<<<<
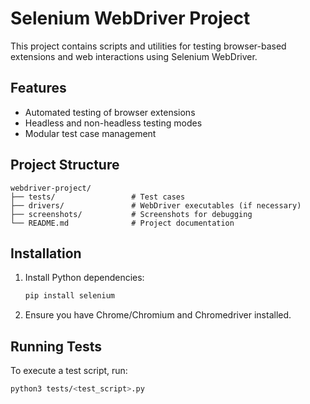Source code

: # Selenium WebDriver Project

This project contains scripts and utilities for testing browser-based extensions and web interactions using Selenium WebDriver.

## Features
- Automated testing of browser extensions
- Headless and non-headless testing modes
- Modular test case management

## Project Structure
```
webdriver-project/
├── tests/                 # Test cases
├── drivers/               # WebDriver executables (if necessary)
├── screenshots/           # Screenshots for debugging
└── README.md              # Project documentation
```

## Installation
1. Install Python dependencies:
   ```bash
   pip install selenium
   ```
2. Ensure you have Chrome/Chromium and Chromedriver installed.

## Running Tests
To execute a test script, run:
```bash
python3 tests/<test_script>.py
```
>>>>
● WHAT TO DO
Set down exactly the line that holds "## Installation" and all lines after it to the end of the data.

● ANSWER SPACE
## Installation
1. Install Python dependencies:
   ```bash
   pip install selenium
   ```
2. Ensure you have Chrome/Chromium and Chromedriver installed.

## Running Tests
To execute a test script, run:
```bash
python3 tests/<test_script>.py
```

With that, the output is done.